Limited space is a major challenge for lifting operations on offshore and high rise construction projects. While ALE has designed and built some of the world’s largest cranes that can lift in from long radius, its latest design is for a relatively small crane that can be positioned right in there close to the action.
As the first in a series the new model is the smallest, lifting 6 tonnes to a 12 metre radius. Its light weight is by virtue of the fact that it is all made of aluminium. Other models are planned, including larger steel ones that can be doubled up (two units side by side) to give a capacity of 180 tonnes.
Its modular components can be assembled by hand and, with the vertical mast erected, this can be used to self-build the rest of the crane. Each part can fit in an elevator and be moved along access walkways or up and down stairs. The heaviest piece, at 90 kg, is the ring and winches while all the other components are a maximum of 25 kg and can be carried by hand, Richard Verhoeff, ALE sales manager, explained to IC&ST.
It uses a Tirfor type winch for hoisting which gives a basically unrestricted height of lift as the rope spools, unloaded, in a cage rather than onto a drum. This allows its use on the top of high rise buildings so that it can hoist, for example, air conditioning units directly from ground level all the way up to the roof.
The crane is certified for offshore, subsea and onshore operations. Two types are available, the offshore one with three guy wires for stability, and the civils construction type with lattice type triangular truss guy legs and ballast blocks.

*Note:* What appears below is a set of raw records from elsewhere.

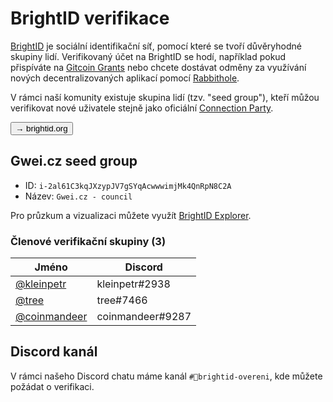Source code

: # BrightID verifikace

[BrightID](https://www.brightid.org/) je sociální identifikační síť, pomocí které se tvoří důvěryhodné skupiny lidí. Verifikovaný účet na BrightID se hodí, například pokud přispíváte na [Gitcoin Grants](https://gitcoin.co/grants/) nebo chcete dostávat odměny za využívání nových decentralizovaných aplikací pomocí [Rabbithole](https://rabbithole.gg/).

V rámci naší komunity existuje skupina lidí (tzv. "seed group"), kteří můžou verifikovat nové uživatele stejně jako oficiální [Connection Party](https://meet.brightid.org/#/).

<a href="https://brightid.org"><button class="button button--primary">→ brightid.org</button></a>

## Gwei.cz seed group

* ID: `i-2al61C3kqJXzypJV7gSYqAcwwwimjMk4QnRpN8C2A`
* Název: `Gwei.cz - council`

Pro průzkum a vizualizaci můžete využít [BrightID Explorer](https://explorer.brightid.org/).

### Členové verifikační skupiny (3)

| Jméno                                               | Discord          |
| --------------------------------------------------- | ---------------- |
| [@kleinpetr](https://forum.gwei.cz/u/kleinpetr)     | kleinpetr#2938   |
| [@tree](https://forum.gwei.cz/u/tree)               | tree#7466        |
| [@coinmandeer](https://forum.gwei.cz/u/coinmandeer) | coinmandeer#9287 |

## Discord kanál

V rámci našeho Discord chatu máme kanál `#🔆brightid-overeni`, kde můžete požádat o verifikaci.
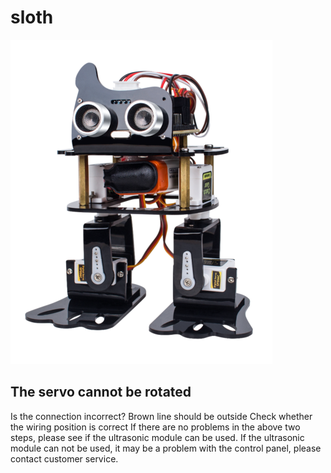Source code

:# sloth
![img](../../img/arduino/sloth/sloth.png)

## The servo cannot be rotated
Is the connection incorrect? Brown line should be outside
Check whether the wiring position is correct
If there are no problems in the above two steps, please see if the ultrasonic module can be used.
If the ultrasonic module can not be used, it may be a problem with the control panel, please contact customer service.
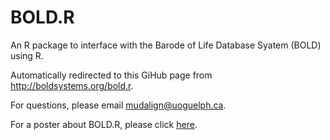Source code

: # BOLD.R

An R package to interface with the Barode of Life Database Syatem (BOLD) using R.

Automatically redirected to this GiHub page from http://boldsystems.org/bold.r.

For questions, please email mudalign@uoguelph.ca.

For a poster about BOLD.R, please click <u><a href="https://drive.google.com/file/d/1ZxJecayOXMkk4Or81M2j6e0X5NULnfq1/view?usp=sharing" target="_blank">here</a></u>.
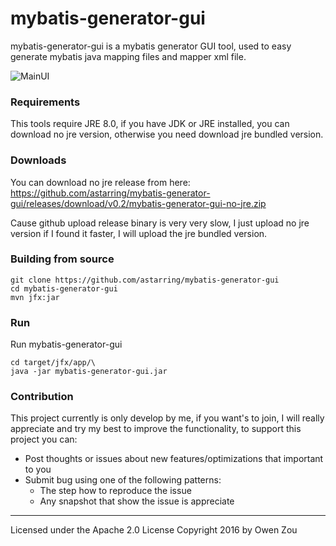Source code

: mybatis-generator-gui
==============

mybatis-generator-gui is a mybatis generator GUI tool, used to easy generate mybatis java mapping files and mapper xml file.

![MainUI](https://cloud.githubusercontent.com/assets/3505708/16178144/35eabdcc-3673-11e6-9ff7-f701754f1550.png)

### Requirements
This tools require JRE 8.0, if you have JDK or JRE installed, you can download no jre version, otherwise
you need download jre bundled version.

### Downloads
You can download no jre release from here: https://github.com/astarring/mybatis-generator-gui/releases/download/v0.2/mybatis-generator-gui-no-jre.zip

Cause github upload release binary is very very slow, I just upload no jre version
if I found it faster, I will upload the jre bundled version.

### Building from source
    git clone https://github.com/astarring/mybatis-generator-gui
    cd mybatis-generator-gui
    mvn jfx:jar
### Run
Run mybatis-generator-gui

    cd target/jfx/app/\
    java -jar mybatis-generator-gui.jar

### Contribution
This project currently is only develop by me, if you want's to join, I will
really appreciate and try my best to  improve the functionality, to support this project you can:
* Post thoughts or issues about new features/optimizations that important to you
* Submit bug using one of the following patterns:
    * The step how to reproduce the issue
    * Any snapshot that show the issue is appreciate


------
Licensed under the Apache 2.0 License
Copyright 2016 by Owen Zou
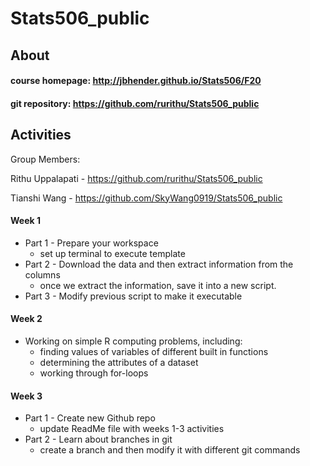 # Stats506_public

## About 

#### course homepage: http://jbhender.github.io/Stats506/F20
#### git repository: https://github.com/rurithu/Stats506_public

## Activities 
Group Members: 

Rithu Uppalapati - https://github.com/rurithu/Stats506_public

Tianshi Wang - https://github.com/SkyWang0919/Stats506_public
#### Week 1 
* Part 1 - Prepare your workspace 
  + set up terminal to execute template 
* Part 2 - Download the data and then extract information from the columns 
  + once we extract the information, save it into a new script.
* Part 3 - Modify previous script to make it executable 
#### Week 2 
* Working on simple R computing problems, including: 
  + finding values of variables of different built in functions 
  + determining the attributes of a dataset 
  + working through for-loops
#### Week 3 
* Part 1 - Create new Github repo 
  + update ReadMe file with weeks 1-3 activities 
* Part 2 - Learn about branches in git 
  + create a branch and then modify it with different git commands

More than 50 ALE customers in the offshore and civils construction industry were shown the first crane in a launch event at ALE’s Breda office in the Netherlands. Harrie Smetsers, ALE research and development manager, gave a presentation. He explained the background to the idea, “R&D first conceived the idea back in 2015 after we saw a gap in the market for a lightweight and versatile offshore handling system that can also be used for our onshore clients and on other ALE projects. We wanted to offer standardised lifting solutions that could work on different, complex offshore assets, as well as our existing solutions.”